Plain-text document sources
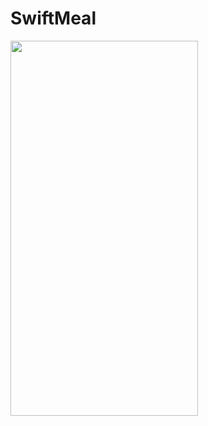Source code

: # SwiftMeal

<img src = "https://user-images.githubusercontent.com/49866616/230893167-e2a8e5cc-48f2-4c3e-baed-6b9007cf3b0c.png" width="300" height="600" />
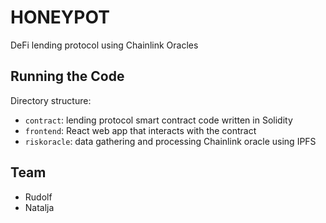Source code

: # HONEYPOT

DeFi lending protocol using Chainlink Oracles

## Running the Code
Directory structure:
- `contract`: lending protocol smart contract code written in Solidity
- `frontend`: React web app that interacts with the contract
- `riskoracle`: data gathering and processing Chainlink oracle using IPFS

## Team
- Rudolf
- Natalja
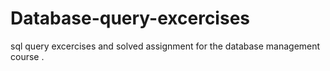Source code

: # Database-query-excercises
 sql query excercises and solved assignment for the database management course .
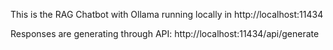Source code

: This is the RAG Chatbot with Ollama running locally in http://localhost:11434

Responses are generating through API: http://localhost:11434/api/generate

[YOUR INSTRUCTIONS]
Within the entries above, the lines from the one with "oracle using IPFS" through the final line are to be printed exactly, with the pictures removed.

[THE ANSWER]
- `riskoracle`: data gathering and processing Chainlink oracle using IPFS

## Team
- Rudolf
- Natalja
Source code

: # Database-query-excercises
 sql query excercises and solved assignment for the database management course .
Source code

: This is the RAG Chatbot with Ollama running locally in http://localhost:11434

Responses are generating through API: http://localhost:11434/api/generate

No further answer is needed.